C'est dommage que ce patrimoine soit en voie de disparition. D'où la
constitution de notre association ‘Terres de femmes'. Dans notre
première démarche, nous avons été aidées par le livre de M.Berrada qui
contenait une carte indiquant les endroits où nous pouvions localiser
les femmes potières. Notre but est de les encourager à continuer ce
travail, en rachetant leurs poteries que nous ramenons en ville, tout
espérant leur trouver d'autres débouchés. Bien sûr, tant qu'elles
améliorent leur travail et le soignent, leur prix augmente. Par ce
procédé, nous essayons de motiver les jeunes à apprendre ce métier»,
souligne Mme Agnès Goffart, présidente de l'Association «Terres de
femmes» et potière professionnelle. Ces poteries, travaillées avec
beaucoup de passion, mettent en exergue le travail esthétique et
combien créatif de ces femmes rurales regroupées dans cette
association, dont l'objectif essentiel consiste à préserver et
promouvoir la poterie rurale féminine.
«Nous constatons que les potières arrivent à améliorer leur dessin, il
y en a même qui commencent à créer de nouveaux modèles. Mais, nous
tenons à ce qu'elles ne perdent pas leur identité, en conservant leurs
traditions de la décoration », ajoute-t-elle. En effet, c'est la
mission que s'est assignée l'association, afin de pérenniser l'art de
la poterie qui constitue un riche legs patrimonial national. « Après un
certain temps de travail avec ces femmes, nous avons remarqué une nette
amélioration de leurs conditions de vie. Cela fait partie de nos
aspirations et nous motive dans cette mission qui n'est pas aussi
facile, du fait que ces potières habitent dans des villages très
lointains, difficiles à atteindre, surtout en période d'hiver. Nous
souhaitons que cette initiative porte ses fruits et franchisse les
frontières. Nous avons déjà une proposition de la Biennale de Belgique
qui invite toute la poterie européenne plus un pays étranger. L'année
prochaine, ce sera à l'honneur du Maroc », précise la présidente de
l'association, qui mène cette tâche avec beaucoup de courage et de
persévérance, souhaitant de tout son cœur qu'il y ait une relève après
sa retraite pour pouvoir continuer cette mission et sauvegarder ce legs
ancestral que nous avons le plaisir de découvrir à la galerie du
Bouregreg.
Ainsi, jarre à eau, cruche, marmite, vase à traire, baratte à beurre,
brasero, enfumoir, tasse, pots divers, entre autres, nous sont offerts,
d'une manière artistique, pour mieux les apprécier et percevoir leur
spécificité par rapport à la région à laquelle ils appartiennent.

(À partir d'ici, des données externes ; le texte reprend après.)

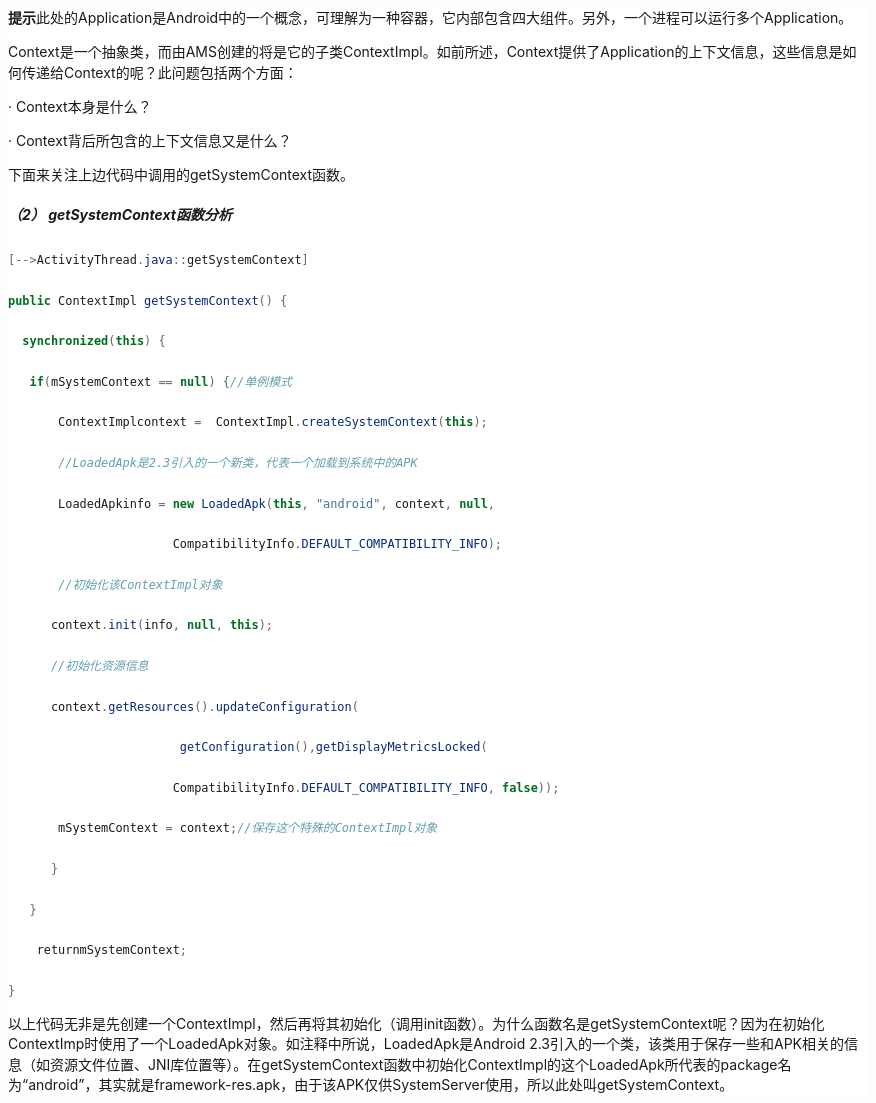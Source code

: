 **提示**此处的Application是Android中的一个概念，可理解为一种容器，它内部包含四大组件。另外，一个进程可以运行多个Application。

Context是一个抽象类，而由AMS创建的将是它的子类ContextImpl。如前所述，Context提供了Application的上下文信息，这些信息是如何传递给Context的呢？此问题包括两个方面：

·  Context本身是什么？

·  Context背后所包含的上下文信息又是什么？

下面来关注上边代码中调用的getSystemContext函数。

##### （2） getSystemContext函数分析

```java
[-->ActivityThread.java::getSystemContext]

public ContextImpl getSystemContext() {

  synchronized(this) {

   if(mSystemContext == null) {//单例模式

​       ContextImplcontext =  ContextImpl.createSystemContext(this);

​       //LoadedApk是2.3引入的一个新类，代表一个加载到系统中的APK

​       LoadedApkinfo = new LoadedApk(this, "android", context, null,

​                       CompatibilityInfo.DEFAULT_COMPATIBILITY_INFO);

​       //初始化该ContextImpl对象

​      context.init(info, null, this);

​      //初始化资源信息

​      context.getResources().updateConfiguration(

​                        getConfiguration(),getDisplayMetricsLocked(

​                       CompatibilityInfo.DEFAULT_COMPATIBILITY_INFO, false));

​       mSystemContext = context;//保存这个特殊的ContextImpl对象

​      }

   }

​    returnmSystemContext;

}
```

以上代码无非是先创建一个ContextImpl，然后再将其初始化（调用init函数）。为什么函数名是getSystemContext呢？因为在初始化ContextImp时使用了一个LoadedApk对象。如注释中所说，LoadedApk是Android 2.3引入的一个类，该类用于保存一些和APK相关的信息（如资源文件位置、JNI库位置等）。在getSystemContext函数中初始化ContextImpl的这个LoadedApk所代表的package名为“android”，其实就是framework-res.apk，由于该APK仅供SystemServer使用，所以此处叫getSystemContext。
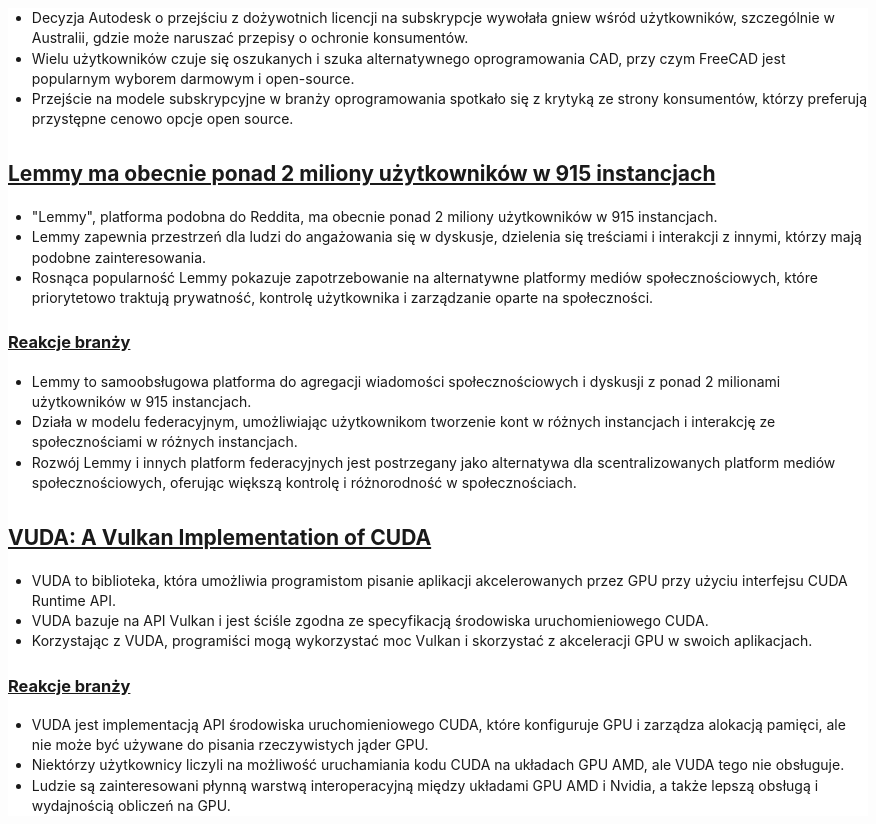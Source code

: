 - Decyzja Autodesk o przejściu z dożywotnich licencji na subskrypcje wywołała gniew wśród użytkowników, szczególnie w Australii, gdzie może naruszać przepisy o ochronie konsumentów.
- Wielu użytkowników czuje się oszukanych i szuka alternatywnego oprogramowania CAD, przy czym FreeCAD jest popularnym wyborem darmowym i open-source.
- Przejście na modele subskrypcyjne w branży oprogramowania spotkało się z krytyką ze strony konsumentów, którzy preferują przystępne cenowo opcje open source.

## [Lemmy ma obecnie ponad 2 miliony użytkowników w 915 instancjach](https://lemmymap.feddit.de)

- "Lemmy", platforma podobna do Reddita, ma obecnie ponad 2 miliony użytkowników w 915 instancjach.
- Lemmy zapewnia przestrzeń dla ludzi do angażowania się w dyskusje, dzielenia się treściami i interakcji z innymi, którzy mają podobne zainteresowania.
- Rosnąca popularność Lemmy pokazuje zapotrzebowanie na alternatywne platformy mediów społecznościowych, które priorytetowo traktują prywatność, kontrolę użytkownika i zarządzanie oparte na społeczności.

### [Reakcje branży](http://news.ycombinator.com/item?id=36546425)

- Lemmy to samoobsługowa platforma do agregacji wiadomości społecznościowych i dyskusji z ponad 2 milionami użytkowników w 915 instancjach.
- Działa w modelu federacyjnym, umożliwiając użytkownikom tworzenie kont w różnych instancjach i interakcję ze społecznościami w różnych instancjach.
- Rozwój Lemmy i innych platform federacyjnych jest postrzegany jako alternatywa dla scentralizowanych platform mediów społecznościowych, oferując większą kontrolę i różnorodność w społecznościach.

## [VUDA: A Vulkan Implementation of CUDA](https://github.com/jgbit/vuda)

- VUDA to biblioteka, która umożliwia programistom pisanie aplikacji akcelerowanych przez GPU przy użyciu interfejsu CUDA Runtime API.
- VUDA bazuje na API Vulkan i jest ściśle zgodna ze specyfikacją środowiska uruchomieniowego CUDA.
- Korzystając z VUDA, programiści mogą wykorzystać moc Vulkan i skorzystać z akceleracji GPU w swoich aplikacjach.

### [Reakcje branży](http://news.ycombinator.com/item?id=36549637)

- VUDA jest implementacją API środowiska uruchomieniowego CUDA, które konfiguruje GPU i zarządza alokacją pamięci, ale nie może być używane do pisania rzeczywistych jąder GPU.
- Niektórzy użytkownicy liczyli na możliwość uruchamiania kodu CUDA na układach GPU AMD, ale VUDA tego nie obsługuje.
- Ludzie są zainteresowani płynną warstwą interoperacyjną między układami GPU AMD i Nvidia, a także lepszą obsługą i wydajnością obliczeń na GPU.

Cette
appartenance qui se maintient fortement dans la mémoire culturelle des
potières. Par la même occasion, un collectif de potiers canariens a été
invité par l'association «Terres de Femmes». Il présente pour la
première fois ses travaux au Maroc, notamment des céramiques
représentatives des îles de l'Archipel ayant des similitudes avec la
poterie berbère traditionnelle. « Les Canariens se sont aperçus qu'ils
sont originaires de tribus du Sud du Maroc. Donc, ils nous ont demandé
s'ils pouvaient venir exposer leurs travaux. Ce qui était envisageable
avec cette exposition des femmes rurales du Nord. Les formes de leurs
poteries ressemblent à celles du Sud du Maroc, avec une nette évolution
dans le travail. Ils ont aussi profité de ce séjour au Maroc pour aller
visiter les femmes potières dans quelques villages du Sud et espèrent
exposer à Agadir. Ils sont très contents d'être sollicités dans cette
prestation ». En effet, ces potiers canariens sont fiers de faire
connaître aux Marocains la richesse et la qualité de leur tradition
céramique, puis de renouer des liens avec leur culture d'origine.
Poterie féminine rurale
La poterie rurale féminine dans le Nord marocain est spécifique aux
régions rurales et montagneuses où l'appartenance à une tribu se
maintient fortement dans la mémoire culturelle des potières. Cette
poterie est attachante par son authenticité et son éclat. Les femmes
façonnent l'argile à la main, montent aux colombins sur un fond plat,
décorent avec un pinceau rudimentaire et cuisent dans une excavation à
l'air libre ou dans un four construit en argile. Les hommes potiers,
étant à une époque peu appréciés, cédèrent leur métier à leur femme et
se chargèrent d'aller vendre les poteries au souk ou le long des
routes. Ces poteries sont fonctionnelles, d'une extrême simplicité,
éclatantes dans leurs couleurs naturelles. Leurs formes ressemblent
étrangement à celles de la production grecque, phénicienne et
carthaginoise. Certaines sont décorées, d'autres non.